Oleh: Silmi Adawiya*
Perjodohan adalah salah satu cara yang ditempuh masyarakat dalam menikah. Tak ada ketentuan dalam syariat yang mengharuskan atau sebaliknya melarang perjodohan. Islam hanya menekankan bahwa hendaknya seorang muslim mencari calon istri yang shalihah dan baik agamanya. Begitu pula sebaliknya.

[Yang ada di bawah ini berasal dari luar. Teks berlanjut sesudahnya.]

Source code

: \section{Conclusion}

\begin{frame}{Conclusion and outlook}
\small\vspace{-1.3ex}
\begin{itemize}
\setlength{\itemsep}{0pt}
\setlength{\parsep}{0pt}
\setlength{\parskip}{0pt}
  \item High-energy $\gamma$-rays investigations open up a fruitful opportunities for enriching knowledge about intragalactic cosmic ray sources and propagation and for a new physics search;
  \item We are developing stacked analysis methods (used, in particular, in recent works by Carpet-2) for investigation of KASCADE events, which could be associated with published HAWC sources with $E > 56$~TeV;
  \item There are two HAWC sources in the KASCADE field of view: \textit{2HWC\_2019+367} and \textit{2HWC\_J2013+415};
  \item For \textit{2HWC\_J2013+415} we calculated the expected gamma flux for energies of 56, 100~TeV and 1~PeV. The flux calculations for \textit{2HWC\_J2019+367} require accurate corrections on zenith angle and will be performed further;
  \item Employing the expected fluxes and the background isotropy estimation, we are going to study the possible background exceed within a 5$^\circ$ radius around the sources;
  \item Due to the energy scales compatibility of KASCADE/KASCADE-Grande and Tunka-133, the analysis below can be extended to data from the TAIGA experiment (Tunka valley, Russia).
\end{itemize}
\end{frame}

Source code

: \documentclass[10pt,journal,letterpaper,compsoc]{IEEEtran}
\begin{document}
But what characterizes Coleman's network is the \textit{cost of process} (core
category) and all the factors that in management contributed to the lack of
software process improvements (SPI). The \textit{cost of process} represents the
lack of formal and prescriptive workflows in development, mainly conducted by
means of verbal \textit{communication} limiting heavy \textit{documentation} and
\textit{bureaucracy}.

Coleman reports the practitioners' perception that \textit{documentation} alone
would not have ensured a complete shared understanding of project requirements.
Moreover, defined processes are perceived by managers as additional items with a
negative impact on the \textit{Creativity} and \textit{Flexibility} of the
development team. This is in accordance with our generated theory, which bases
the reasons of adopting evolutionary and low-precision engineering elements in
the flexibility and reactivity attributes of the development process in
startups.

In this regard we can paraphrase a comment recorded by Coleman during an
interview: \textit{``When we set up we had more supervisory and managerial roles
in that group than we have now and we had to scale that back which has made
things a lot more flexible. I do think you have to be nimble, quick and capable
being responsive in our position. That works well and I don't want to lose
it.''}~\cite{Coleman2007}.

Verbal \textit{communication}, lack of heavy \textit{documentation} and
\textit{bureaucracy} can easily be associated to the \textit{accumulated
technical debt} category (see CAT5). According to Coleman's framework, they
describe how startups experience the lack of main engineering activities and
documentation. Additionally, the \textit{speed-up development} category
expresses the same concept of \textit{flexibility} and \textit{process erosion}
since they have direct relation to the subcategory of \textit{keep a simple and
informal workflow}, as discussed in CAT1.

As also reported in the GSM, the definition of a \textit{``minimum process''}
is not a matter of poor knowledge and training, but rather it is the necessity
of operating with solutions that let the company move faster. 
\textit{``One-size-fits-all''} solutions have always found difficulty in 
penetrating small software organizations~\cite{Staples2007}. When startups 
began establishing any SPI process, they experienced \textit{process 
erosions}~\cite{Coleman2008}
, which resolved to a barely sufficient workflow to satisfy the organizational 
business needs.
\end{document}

Pernikahan dalam Islam merupakan nikmat Allah yang sepatutnya disyukuri oleh setiap insan yang bernyawa, karena dengan pernikahan kita banyak mendapatkan kemanfaataan. Dan jangan lupa, menikahlah dengan insan yang kau senangi. Allah mensyariatkan perihal tersebut dalam firman-Nya:
فَانْكِحُوا مَا طَابَ لَكُمْ مِنَ النِّسَاءِ
“Maka kawinilah wanita-wanita (lain) yang kamu senangi” (QS. an-Nisa: 3)
Ringkasnya, perjodohan hanyalah salah satu cara untuk menikahkan. Orang tua dapat menjodohkan anaknya. Tapi hendaknya meminta izin dan persetujuan dari anaknya, agar pernikahan yang diselenggarakan, didasarkan pada keridhaan masing-masing pihak, bukan keterpaksaan. Pernikahan yang dibangun di atas dasar keterpaksaan, jika terus berlanjut akan mengganggu keharmonisan rumah tangga. Wallahu a’lam.
Abu Hurairah radhiallahu ‘anhu berkata: Rasulullah shallallahu ‘alaihi wasallam bersabda:
لَا تُنْكَحُ الْأَيِّمُ حَتَّى تُسْتَأْمَرَ وَلَا تُنْكَحُ الْبِكْرُ حَتَّى تُسْتَأْذَنَ قَالُوا يَا رَسُولَ اللَّهِ وَكَيْفَ إِذْنُهَا قَالَ أَنْ تَسْكُتَ
“Tidak boleh menikahkan seorang janda sebelum dimusyawarahkan dengannya dan tidak boleh menikahkan anak gadis (perawan) sebelum meminta izin darinya.” Mereka bertanya, “Wahai Rasulullah, bagaimana mengetahui izinnya?” Beliau menjawab, “Dengan ia diam.” (HR. Al-Bukhari no. 5136 dan Muslim no. 1419)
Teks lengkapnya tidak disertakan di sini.